The problem: Before answering, work out how many lines below contain the string "servlet"; the reply is that number alone.

Input records:
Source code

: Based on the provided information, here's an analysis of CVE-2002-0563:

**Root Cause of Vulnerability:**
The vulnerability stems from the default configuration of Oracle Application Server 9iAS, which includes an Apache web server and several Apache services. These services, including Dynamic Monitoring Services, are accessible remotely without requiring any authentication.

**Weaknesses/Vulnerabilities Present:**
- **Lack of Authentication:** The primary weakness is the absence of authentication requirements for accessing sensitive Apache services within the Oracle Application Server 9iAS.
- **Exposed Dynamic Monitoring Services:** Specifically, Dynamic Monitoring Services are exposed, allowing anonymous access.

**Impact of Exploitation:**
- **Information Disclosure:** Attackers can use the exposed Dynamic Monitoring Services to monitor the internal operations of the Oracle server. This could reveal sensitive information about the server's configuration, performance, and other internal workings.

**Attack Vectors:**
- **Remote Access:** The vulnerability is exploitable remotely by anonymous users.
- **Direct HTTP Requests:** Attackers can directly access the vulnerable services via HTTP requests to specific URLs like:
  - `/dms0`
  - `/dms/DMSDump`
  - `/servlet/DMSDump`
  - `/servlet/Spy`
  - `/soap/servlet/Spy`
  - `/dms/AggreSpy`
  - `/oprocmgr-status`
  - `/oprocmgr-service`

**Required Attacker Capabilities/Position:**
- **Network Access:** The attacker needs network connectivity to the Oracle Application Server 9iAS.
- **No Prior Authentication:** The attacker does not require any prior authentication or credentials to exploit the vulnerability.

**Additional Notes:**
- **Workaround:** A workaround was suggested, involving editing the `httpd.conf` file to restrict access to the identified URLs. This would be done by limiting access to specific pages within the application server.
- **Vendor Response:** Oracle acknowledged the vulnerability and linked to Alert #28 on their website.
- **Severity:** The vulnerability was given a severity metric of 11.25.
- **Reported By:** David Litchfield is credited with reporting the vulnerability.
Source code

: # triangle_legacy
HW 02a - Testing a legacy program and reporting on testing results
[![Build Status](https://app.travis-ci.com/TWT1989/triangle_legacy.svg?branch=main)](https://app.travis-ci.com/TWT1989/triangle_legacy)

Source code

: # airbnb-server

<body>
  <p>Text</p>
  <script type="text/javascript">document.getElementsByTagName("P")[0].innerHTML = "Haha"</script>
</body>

Task answer: 3